NAIROBI, Kenya, June 10 – They say a good way to judge someone’s character is to look at those around them, and when it comes to athletics, the best gauge of an athlete’s ambition is often who they choose to train with.
For Hellen Obiri, who shredded a world-class 5000m field at the IAAF Diamond League meeting in Rome on Thursday night, sailing to a Kenyan record of 14:18.37, her choice speaks volumes.
“I train with men,” she says. “We have a lot of groups in Kenya, but I like to train with men because they’re good to push hard.”
It’s as much out of necessity as choice, given the 27-year-old has now ascended to a level where few can draw breath, which was made clear on Thursday night in the Stadio Olimpico.
The race had been billed, once again, as a world record attempt by Genzebe Dibaba, but as it came to crunch-time, when Obiri asked the pertinent question shortly before 3000 metres, the Ethiopian had no answer.
On the build-up to the race, Obiri’s coach Ricky Simms – who is also her manager – had cautioned his protegee against an early move, given the obvious ability of Dibaba, who had requested a sub-14-minute pace in the days before.
“I thought Genzebe would push it forward,” said Obiri, “but when she did not, I tried to push it myself.”
‘Nobody can beat me’
After reaching 3000 metres in 8:38.3, Obiri dropped the hammer with a 64.8-second lap, which proved an immediate knockout punch to her weary rivals. Thereafter it was a solo run to the finish, the Kenyan squeezing every ounce of energy from her muscles as she sprinted to the line in a world-leading 14:18.37.
“When I came to this race, I told myself that nobody can beat me,” said Obiri, who took two seconds off the previous Kenyan record of 14:20.87.
In many ways, the race was an arrival of sorts for Obiri, who despite having a handful of global medals had so often existed in the shadows of either Dibaba or Vivian Cheruiyot, the previous national record-holder who is Obiri’s close friend and long-time training partner.
Indeed it was through working together with Cheruiyot, who is also coached and managed by Simms, that Obiri earned an Olympic silver medal last year, the Kenyan pair outsmarting and outlasting Ethiopia’s Almaz Ayana in a memorable 5000m final in Rio.
To Obiri, who had returned to running after missing all of 2015 through pregnancy, it felt as good as gold. “It was my first 5000m at a championships and I’m proud of it,” she said. “But this year I’m running the race well.”

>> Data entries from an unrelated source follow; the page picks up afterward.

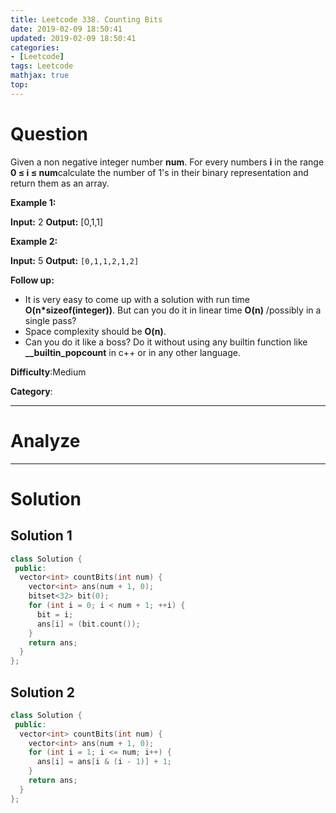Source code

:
 ```yaml
---
title: Leetcode 338. Counting Bits
date: 2019-02-09 18:50:41
updated: 2019-02-09 18:50:41
categories: 
- [Leetcode]
tags: Leetcode
mathjax: true
top:
---
```


# Question

Given a non negative integer number  **num**. For every numbers  **i**  in the range  **0 ≤ i ≤ num**calculate the number of 1's in their binary representation and return them as an array.

**Example 1:**

**Input:** 2
**Output:** [0,1,1]

**Example 2:**

**Input:** 5
**Output:** `[0,1,1,2,1,2]`

**Follow up:**

- It is very easy to come up with a solution with run time  **O(n*sizeof(integer))**. But can you do it in linear time  **O(n)**  /possibly in a single pass?
- Space complexity should be  **O(n)**.
- Can you do it like a boss? Do it without using any builtin function like  **__builtin_popcount**  in c++ or in any other language.

**Difficulty**:Medium

**Category**:

<!-- more -->

------------

# Analyze

------------

# Solution

## Solution 1

```cpp
class Solution {
 public:
  vector<int> countBits(int num) {
    vector<int> ans(num + 1, 0);
    bitset<32> bit(0);
    for (int i = 0; i < num + 1; ++i) {
      bit = i;
      ans[i] = (bit.count());
    }
    return ans;
  }
};
```

## Solution 2

```cpp
class Solution {
 public:
  vector<int> countBits(int num) {
    vector<int> ans(num + 1, 0);
    for (int i = 1; i <= num; i++) {
      ans[i] = ans[i & (i - 1)] + 1;
    }
    return ans;
  }
};
```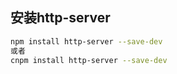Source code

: ## 安装http-server 
```bash
npm install http-server --save-dev
或者
cnpm install http-server --save-dev
```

That’s quite the understatement, given Obiri’s mark moves her to number five all-time over 5000m and makes her the first non-Ethiopian to run faster than 14:20.

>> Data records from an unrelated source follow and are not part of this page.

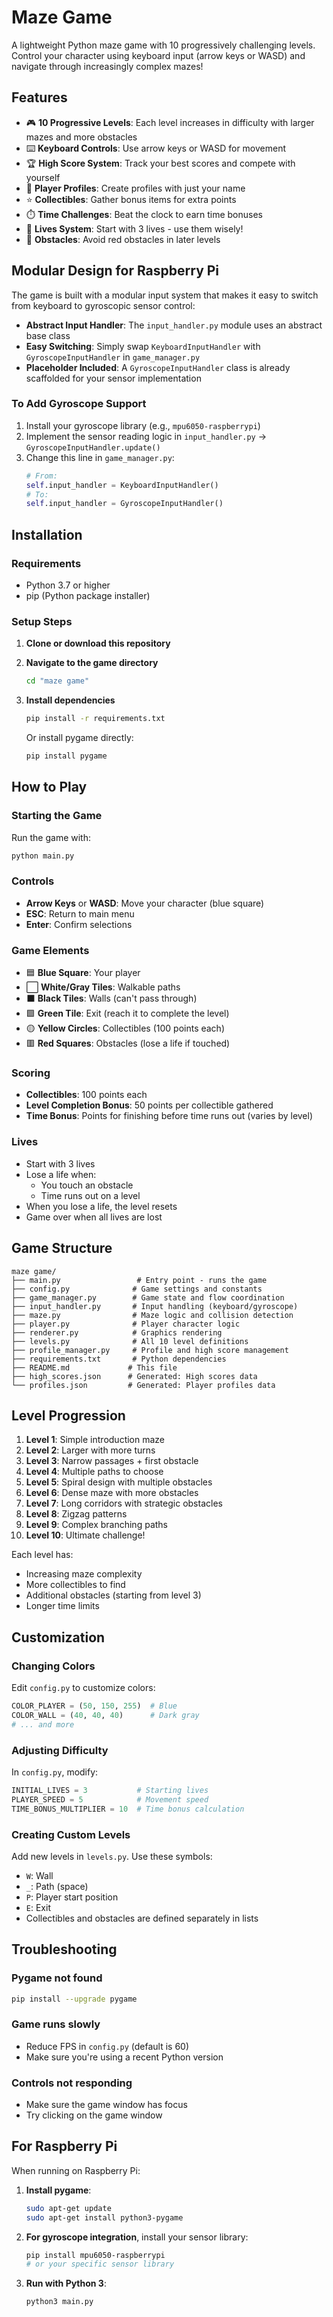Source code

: # Maze Game

A lightweight Python maze game with 10 progressively challenging levels. Control your character using keyboard input (arrow keys or WASD) and navigate through increasingly complex mazes!

## Features

- 🎮 **10 Progressive Levels**: Each level increases in difficulty with larger mazes and more obstacles
- ⌨️ **Keyboard Controls**: Use arrow keys or WASD for movement
- 🏆 **High Score System**: Track your best scores and compete with yourself
- 👤 **Player Profiles**: Create profiles with just your name
- ⭐ **Collectibles**: Gather bonus items for extra points
- ⏱️ **Time Challenges**: Beat the clock to earn time bonuses
- 💛 **Lives System**: Start with 3 lives - use them wisely!
- 🎯 **Obstacles**: Avoid red obstacles in later levels

## Modular Design for Raspberry Pi

The game is built with a modular input system that makes it easy to switch from keyboard to gyroscopic sensor control:

- **Abstract Input Handler**: The `input_handler.py` module uses an abstract base class
- **Easy Switching**: Simply swap `KeyboardInputHandler` with `GyroscopeInputHandler` in `game_manager.py`
- **Placeholder Included**: A `GyroscopeInputHandler` class is already scaffolded for your sensor implementation

### To Add Gyroscope Support

1. Install your gyroscope library (e.g., `mpu6050-raspberrypi`)
2. Implement the sensor reading logic in `input_handler.py` → `GyroscopeInputHandler.update()`
3. Change this line in `game_manager.py`:
   ```python
   # From:
   self.input_handler = KeyboardInputHandler()
   # To:
   self.input_handler = GyroscopeInputHandler()
   ```

## Installation

### Requirements

- Python 3.7 or higher
- pip (Python package installer)

### Setup Steps

1. **Clone or download this repository**

2. **Navigate to the game directory**
   ```bash
   cd "maze game"
   ```

3. **Install dependencies**
   ```bash
   pip install -r requirements.txt
   ```

   Or install pygame directly:
   ```bash
   pip install pygame
   ```

## How to Play

### Starting the Game

Run the game with:
```bash
python main.py
```

### Controls

- **Arrow Keys** or **WASD**: Move your character (blue square)
- **ESC**: Return to main menu
- **Enter**: Confirm selections

### Game Elements

- 🟦 **Blue Square**: Your player
- ⬜ **White/Gray Tiles**: Walkable paths
- ⬛ **Black Tiles**: Walls (can't pass through)
- 🟩 **Green Tile**: Exit (reach it to complete the level)
- 🟡 **Yellow Circles**: Collectibles (100 points each)
- 🟥 **Red Squares**: Obstacles (lose a life if touched)

### Scoring

- **Collectibles**: 100 points each
- **Level Completion Bonus**: 50 points per collectible gathered
- **Time Bonus**: Points for finishing before time runs out (varies by level)

### Lives

- Start with 3 lives
- Lose a life when:
  - You touch an obstacle
  - Time runs out on a level
- When you lose a life, the level resets
- Game over when all lives are lost

## Game Structure

```
maze game/
├── main.py                 # Entry point - runs the game
├── config.py              # Game settings and constants
├── game_manager.py        # Game state and flow coordination
├── input_handler.py       # Input handling (keyboard/gyroscope)
├── maze.py                # Maze logic and collision detection
├── player.py              # Player character logic
├── renderer.py            # Graphics rendering
├── levels.py              # All 10 level definitions
├── profile_manager.py     # Profile and high score management
├── requirements.txt       # Python dependencies
├── README.md             # This file
├── high_scores.json      # Generated: High scores data
└── profiles.json         # Generated: Player profiles data
```

## Level Progression

1. **Level 1**: Simple introduction maze
2. **Level 2**: Larger with more turns
3. **Level 3**: Narrow passages + first obstacle
4. **Level 4**: Multiple paths to choose
5. **Level 5**: Spiral design with multiple obstacles
6. **Level 6**: Dense maze with more obstacles
7. **Level 7**: Long corridors with strategic obstacles
8. **Level 8**: Zigzag patterns
9. **Level 9**: Complex branching paths
10. **Level 10**: Ultimate challenge!

Each level has:
- Increasing maze complexity
- More collectibles to find
- Additional obstacles (starting from level 3)
- Longer time limits

## Customization

### Changing Colors

Edit `config.py` to customize colors:
```python
COLOR_PLAYER = (50, 150, 255)  # Blue
COLOR_WALL = (40, 40, 40)      # Dark gray
# ... and more
```

### Adjusting Difficulty

In `config.py`, modify:
```python
INITIAL_LIVES = 3           # Starting lives
PLAYER_SPEED = 5            # Movement speed
TIME_BONUS_MULTIPLIER = 10  # Time bonus calculation
```

### Creating Custom Levels

Add new levels in `levels.py`. Use these symbols:
- `W`: Wall
- `_`: Path (space)
- `P`: Player start position
- `E`: Exit
- Collectibles and obstacles are defined separately in lists

## Troubleshooting

### Pygame not found
```bash
pip install --upgrade pygame
```

### Game runs slowly
- Reduce FPS in `config.py` (default is 60)
- Make sure you're using a recent Python version

### Controls not responding
- Make sure the game window has focus
- Try clicking on the game window

## For Raspberry Pi

When running on Raspberry Pi:

1. **Install pygame**:
   ```bash
   sudo apt-get update
   sudo apt-get install python3-pygame
   ```

2. **For gyroscope integration**, install your sensor library:
   ```bash
   pip install mpu6050-raspberrypi
   # or your specific sensor library
   ```

3. **Run with Python 3**:
   ```bash
   python3 main.py
   ```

The key, she believes, has been consistency. “When I train well, with no injuries, I know I can do well,” she says.
Like most Kenyan athletes, Obiri’s day typically starts before dawn, setting out on dusty roads for a 10km run. Her baby girl, Tanya, is just two years old, but already well aware of her mother’s exploits. Her first question in the morning, Obiri recalls, “Mommy, are you going running?”
Later in the day Obiri completes either a second easy run or a harder workout and, she says, “a lot of exercises”.
Sights set firmly on London
Being coached remotely requires a certain level of independence, but Obiri has full trust in Simms. “Ricky is a good coach, he has experience,” she says. “He has managed many athletes like Mo Farah, Usain Bolt, so I know I’m in safe hands.”
Next on the agenda is the Kenyan Trials on 22 June, where Obiri will contest the 5000m, her sole focus for the IAAF World Championships London 2017. Then, after another block of training, she reckons Monaco will be her next stop on the IAAF Diamond League circuit.
Given her proximity to the world record, held by Tirunesh Dibaba at 14:11.15, it seems obvious to ask Obiri if feels capable of surpassing it.
“No,” she says with a laugh. “Not for now.”
Instead, her attention is on London. With Cheruiyot having moved to the marathon, and Ayana unseen since last summer, Obiri appears to have a golden opportunity looming. After becoming the fastest ever Kenyan over 5000m, she’s well aware of the responsibility to bring that title back home.
“Maybe we will do tactics like the Ethiopians, to work together,” she says. “I am trying to work on my speed and my finishing kick.”
As the 2013 world bronze medallist over 1500m, she should prove a tough riddle to solve for any of her competitors in London, and that’s just how she wants it.
“The goal is to win at the World Championships,” she says. “I’m going to try that.”